Subhub successfully completed the 50 nautical mile offshore passage from Belfast Harbour to Strangford Lough. The final stage of the departure was the approval from the Belfast Harbour Pilots.
The Pilot brought together all the contractors who included: Ian Coleman from Inyanga who were contracted as towing agents. Also included were the skippers of MTS Taktow, as the main tow vessel, Ferran & Sons Farset as the rear tow vessel and the licensed operators to handle the mooring lines on the D1 quayside. Final clarifications and adjustments were made with the departure plan and then the Pilot took control from that point forward.
Jeremy Smith, QED Naval’s managing director said:
“We are delighted with the performance of the Subhub during the deployment, which was not without its challenges, namely, the weather. The conditions experienced offshore reached 30 knot, near gale, wind gusts and over 2.0m significant wave height so they were far from ideal but underlines the capabilities of Subhub tidal platform and the commercial benefits and operational availability of this installation and recovery method for the through life support of tidal turbines”.

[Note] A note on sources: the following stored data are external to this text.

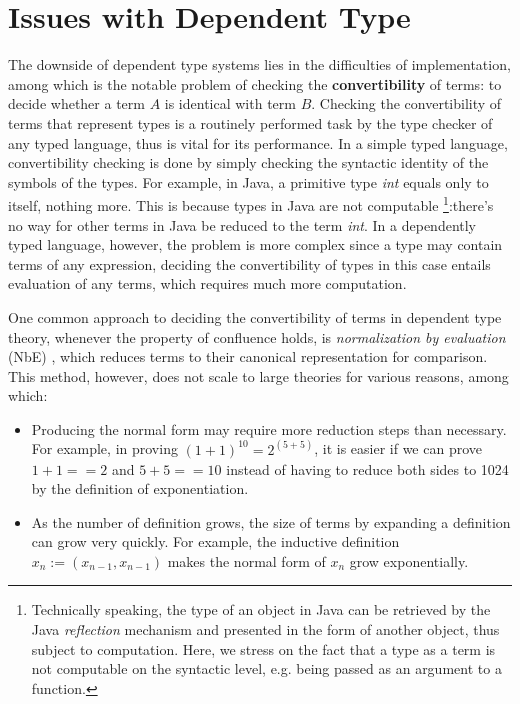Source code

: \section{Issues with Dependent Type}
The downside of dependent type systems lies in the difficulties of implementation, among which is the notable problem of checking the \textbf{convertibility} of terms: to decide whether a term $A$ is identical with term $B$. Checking the convertibility of terms that represent types is a routinely performed task by the type checker of any typed language, thus is vital for its performance. In a simple typed language, convertibility checking is done by simply checking the syntactic identity of the symbols of the types. For example, in Java, a primitive type \emph{int} equals only to itself, nothing more. This is because types in Java are not computable \footnote{Technically speaking, the type of an object in Java can be retrieved by the Java \emph{reflection} mechanism and presented in the form of another object, thus subject to computation. Here, we stress on the fact that a type as a term is not computable on the syntactic level, e.g. being passed as an argument to a function.}:there's no way for other terms in Java be reduced to the term \emph{int}. In a dependently typed language, however, the problem is more complex since a type may contain terms of any expression, deciding the convertibility of types in this case entails evaluation of any terms, which requires much more computation.

One common approach to deciding the convertibility of terms in dependent type theory, whenever the property of confluence holds, is \textit{normalization by evaluation} (NbE) \cite{berger1998normalization}, which reduces terms to their canonical representation for comparison. This method, however, does not scale to large theories for various reasons, among which:
\begin{itemize}
\item Producing the normal form may require more reduction steps than necessary. For example, in proving $(1 + 1) ^ {10} = 2 ^{(5 + 5)}$, it is easier if we can prove $1 + 1 == 2$ and $5 + 5 == 10$ instead of having to reduce both sides to 1024 by the definition of exponentiation.
\item As the number of definition grows, the size of terms by expanding a definition can grow very quickly. For example, the inductive definition $x_n := (x_{n-1}, x_{n-1})$ makes the normal form of $x_{n}$ grow exponentially.
\end{itemize}

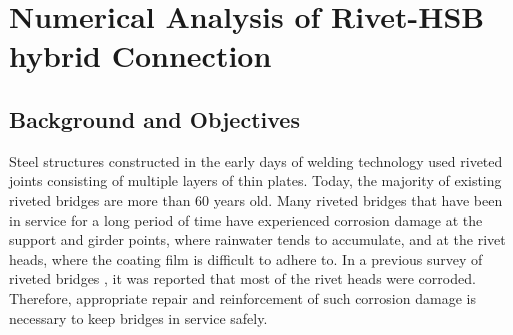 \chapter{Numerical Analysis of Rivet-HSB hybrid Connection}
\label{ch4}

\begin{spacing}{1.25} %
\minitoc %
\end{spacing} %
\onehalfspacing %



\section{Background and Objectives}

Steel structures constructed in the early days of welding technology used riveted joints consisting of multiple layers of thin plates. Today, the majority of existing riveted bridges are more than 60 years old. Many riveted bridges that have been in service for a long period of time have experienced corrosion damage at the support and girder points, where rainwater tends to accumulate, and at the rivet heads, where the coating film is difficult to adhere to. In a previous survey of riveted bridges \cite{okamoto2011investigation}, it was reported that most of the rivet heads were corroded. Therefore, appropriate repair and reinforcement of such corrosion damage is necessary to keep bridges in service safely.

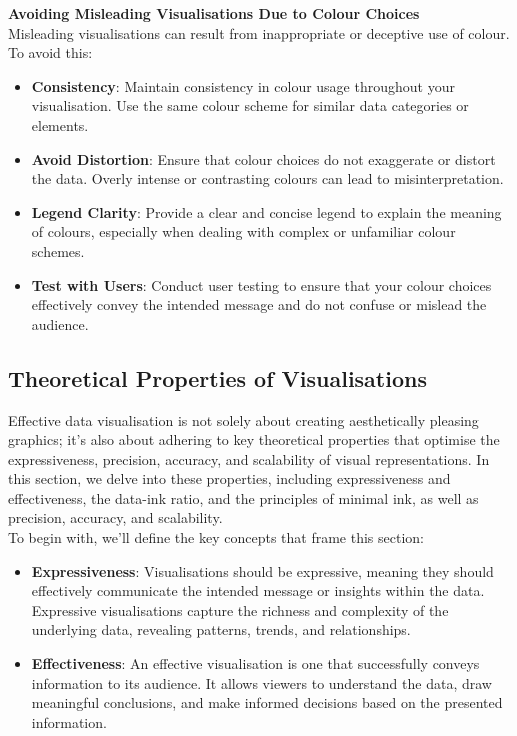 \documentclass{article}\usepackage[]{graphicx}\usepackage[]{xcolor}
\begin{document}
\textbf{Avoiding Misleading Visualisations Due to Colour Choices}\\
Misleading visualisations can result from inappropriate or deceptive use of colour. To avoid this:
\begin{itemize}
    \item \textbf{Consistency}: Maintain consistency in colour usage throughout your visualisation. Use the same colour scheme for similar data categories or elements.
    \item \textbf{Avoid Distortion}: Ensure that colour choices do not exaggerate or distort the data. Overly intense or contrasting colours can lead to misinterpretation.
    \item \textbf{Legend Clarity}:  Provide a clear and concise legend to explain the meaning of colours, especially when dealing with complex or unfamiliar colour schemes. 
    \item \textbf{Test with Users}: Conduct user testing to ensure that your colour choices effectively convey the intended message and do not confuse or mislead the audience.
\end{itemize}

\subsection{Theoretical Properties of Visualisations}
Effective data visualisation is not solely about creating aesthetically pleasing graphics; it's also about adhering to key theoretical properties that optimise the expressiveness, precision, accuracy, and scalability of visual representations. In this section, we delve into these properties, including expressiveness and effectiveness, the data-ink ratio, and the principles of minimal ink, as well as precision, accuracy, and scalability.\\

To begin with, we'll define the key concepts that frame this section:
\begin{itemize}
    \item \textbf{Expressiveness}: Visualisations should be expressive, meaning they should effectively communicate the intended message or insights within the data. Expressive visualisations capture the richness and complexity of the underlying data, revealing patterns, trends, and relationships.
    \item \textbf{Effectiveness}: An effective visualisation is one that successfully conveys information to its audience. It allows viewers to understand the data, draw meaningful conclusions, and make informed decisions based on the presented information.
\end{itemize}
\end{document}
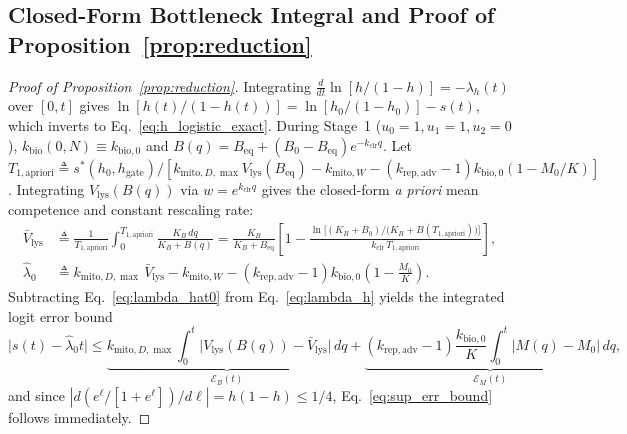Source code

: \documentclass[11pt]{article}
\theoremstyle{plain}
\theoremstyle{remark}
\begin{document}
\subsection{Closed-Form Bottleneck Integral and Proof of Proposition~\ref{prop:reduction}}
\label{app:reduction}
\begin{proof}[Proof of Proposition~\ref{prop:reduction}]
Integrating $\frac{d}{dt}\ln[h/(1-h)] = -\lambda_h(t)$ over $[0, t]$ gives $\ln[h(t)/(1-h(t))] = \ln[h_0/(1-h_0)] - s(t)$, which inverts to Eq.~\eqref{eq:h_logistic_exact}. During Stage~1 ($u_0=1, u_1=1, u_2=0$), $k_{\mathrm{bio}}(0, N) \equiv k_{\mathrm{bio},0}$ and $B(q) = B_{\mathrm{eq}} + (B_0 - B_{\mathrm{eq}})e^{-k_{\mathrm{clr}}q}$. Let $T_{1,\mathrm{apriori}} \triangleq s^*(h_0, h_{\mathrm{gate}}) / [k_{\mathrm{mito},D,\max}V_{\mathrm{lys}}(B_{\mathrm{eq}}) - k_{\mathrm{mito},W} - (k_{\mathrm{rep,adv}}-1)k_{\mathrm{bio},0}(1 - M_0/K)]$. Integrating $V_{\mathrm{lys}}(B(q))$ via $w = e^{k_{\mathrm{clr}}q}$ gives the closed-form \textit{a priori} mean competence and constant rescaling rate:
\begin{align}
  \bar{V}_{\mathrm{lys}} &\triangleq \frac{1}{T_{1,\mathrm{apriori}}}\int_0^{T_{1,\mathrm{apriori}}} \frac{K_B\,dq}{K_B + B(q)} = \frac{K_B}{K_B + B_{\mathrm{eq}}}\!\left[1 - \frac{\ln\!\big[(K_B + B_0)/\big(K_B + B(T_{1,\mathrm{apriori}})\big)\big]}{k_{\mathrm{clr}}\,T_{1,\mathrm{apriori}}}\right], \label{eq:vlys_bar_closed} \\
  \hat{\lambda}_0 &\triangleq k_{\mathrm{mito},D,\max}\,\bar{V}_{\mathrm{lys}} - k_{\mathrm{mito},W} - (k_{\mathrm{rep,adv}} - 1)k_{\mathrm{bio},0}\!\left(1 - \frac{M_0}{K}\right). \label{eq:lambda_hat0}
\end{align}
Subtracting Eq.~\eqref{eq:lambda_hat0} from Eq.~\eqref{eq:lambda_h} yields the integrated logit error bound
\begin{equation}
  \big|s(t) - \hat{\lambda}_0 t\big| \le \underbrace{k_{\mathrm{mito},D,\max}\!\int_0^t \big|V_{\mathrm{lys}}(B(q)) - \bar{V}_{\mathrm{lys}}\big|\,dq}_{\mathcal{E}_B(t)} + \underbrace{(k_{\mathrm{rep,adv}}-1)\frac{k_{\mathrm{bio},0}}{K}\!\int_0^t \big|M(q) - M_0\big|\,dq}_{\mathcal{E}_M(t)},
  \label{eq:multi_term_bound}
\end{equation}
and since $|d(e^\ell/[1+e^\ell])/d\ell| = h(1-h) \le 1/4$, Eq.~\eqref{eq:sup_err_bound} follows immediately.
\end{proof}
\end{document}
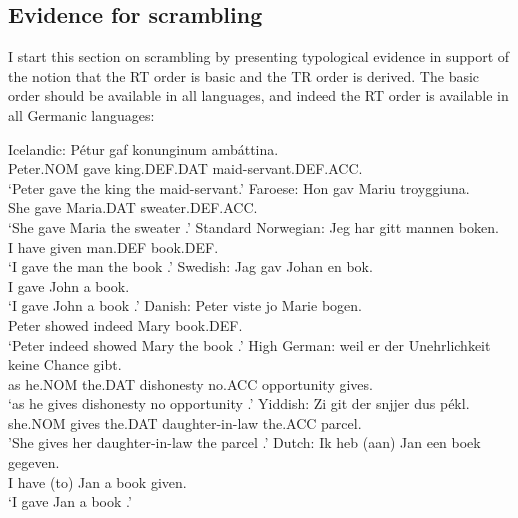 	\subsection{Evidence for scrambling}
	I start this section on scrambling by presenting typological evidence in support of the notion that the RT order is basic and the TR order is derived. The basic order should be available in all languages, and indeed the RT order is available in all Germanic languages:
	\begin{exe}
\ex
\begin{xlist}
	\ex Icelandic: \label{ex:ice-rt}
\gll P\'{e}tur gaf konunginum amb\'{a}ttina.\\
Peter.NOM gave king.DEF.DAT maid-servant.DEF.ACC.\\
\trans `Peter gave the king the maid-servant.'\pagebreak
\ex Faroese:\label{ex:far-rt}
\gll Hon gav Mariu troyggiuna.\\
She gave Maria.DAT sweater.DEF.ACC.\\
\trans `She gave Maria the sweater \citep{Lundquist.2013b}.'
\ex Standard Norwegian: \label{ex:nor-rt}
\gll Jeg har gitt mannen boken.\\
I have given man.DEF book.DEF.\\
\trans `I gave the man the book \citep[ex 10]{Sprouse.1995}.'
\ex Swedish:\label{ex:sw-rt}
\gll Jag gav Johan en bok.\\
I gave John a book.\\
\trans `I gave John a book \citep{Holmberg.1995}.'
\ex Danish:\label{ex:dan-rt}
\gll Peter viste jo Marie bogen.\\
Peter showed indeed Mary book.DEF.\\
\trans `Peter indeed showed Mary the book \citep{Vikner.1989}.'
\ex High German:\label{ex:hg-rt}
\gll weil er der Unehrlichkeit keine Chance gibt.\\
as he.NOM the.DAT dishonesty no.ACC opportunity gives.\\
\trans `as he gives dishonesty no opportunity \citep[162]{Draye.1996}.'
\ex Yiddish:\label{ex:yid-rt}
\gll Zi git der snjjer dus pékl. \\
she.NOM gives the.DAT daughter-in-law the.ACC parcel.\\
\trans 'She gives her daughter-in-law the parcel \citep[ex 190a]{Birnbaum.1979}.'
\ex Dutch:\label{ex:dut-rt}
\gll Ik heb (aan) Jan een boek gegeven.\\
I have (to) Jan a book given.\\
\trans `I gave Jan a book \citep{Tiersma.1985}.'\pagebreak

\end{xlist}
\end{exe}
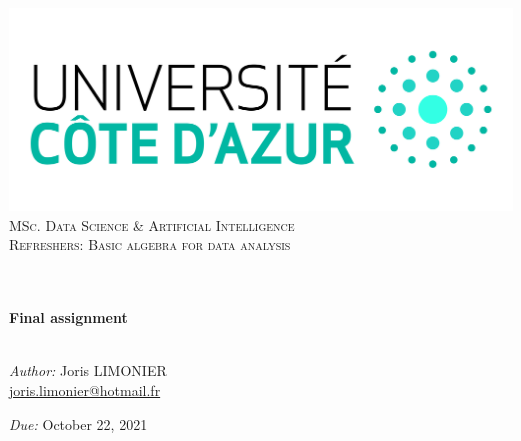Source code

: \begin{titlepage}
	\begin{center}
		\includegraphics[width=\textwidth]{images/logo_uca.jpeg}\\[0.1cm]
		\vspace{1.5cm}
		\textsc{\Large MSc. Data Science \& Artificial Intelligence}\\[1.2cm]
		\textsc{\Large Refreshers: Basic algebra for data analysis}\\[1.2cm]
		\\
		\vspace{1cm}
		
		\HRule \\[0.6cm]
		{\huge \bfseries Final assignment}\\[0.4cm]
		\HRule \\[1.5cm]
		\vspace{1cm}
		
		\vfill
		\large
		\emph{Author:} Joris LIMONIER\\
		\vspace{.2cm}
		\href{mailto:joris.limonier@hotmail.fr}{joris.limonier@hotmail.fr}\\
		\vspace{.2cm}


		\emph{Due:} {\large October 22, 2021}
	\end{center}
\end{titlepage}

“The collaboration with Inyanga Tech as towing agents, Ferran and Sons and Cuan Marine worked very well and I wouldn’t hesitate to use them again.”
Richard Parkinson, Inyanga’s managing director said:
“The towing operation from Belfast to Strangford went well with the Subhub handling well under tow as expected from the analysis- this demonstrates that the device can be installed using low cost support vessels. We are very pleased to be providing support to this exciting technology.”
MTS Taktow proved itself to be the ideal towing vessel with a bollard pull of 18t and at reasonable cost despite being mobilised from Brixham, QED said.
Belfast Harbour Pilots requested that another vessel of equivalent bollard pull was used in combination with Taktow within the confines of Belfast Harbour. QED Naval selected Ferran’s Farset with a 14t bollard pull. Ferran’s had been helping QED Naval with the towing setup and specification over the last few months so this was an easy decision.
The 50 nautical mile passage was carried out at an average towing speed of 3 to 4 knots and took just over 11 hours. The successful completion of the passage validates the claims made by QED Naval about Subhub in terms of high operational availability and hence high deployment rates and reliable maintenance schedules for tidal projects underlining the commercial benefits and reduced cost of ownership.
Arrival in Strangford Lough
Subhub arrived in Strangford Lough around on Wednesday 16th January. The pilot from Cuan Marine joined the Taktow to guide them in over the Strangford Bar and through the Narrows on the flood tide.
The tow moved quickly through the Narrows at 4.5knots passing the MCT tidal turbine now partially decommissioned. It was reputed to have cost £5m+ to install and something similar to remove. This encapsulates the driving principal of Subhub tidal platform given that it cost just over £100,000 to deploy including load out, launch, planning consents (MCA, MWS, BHC), launch, towing, moorings and insurance.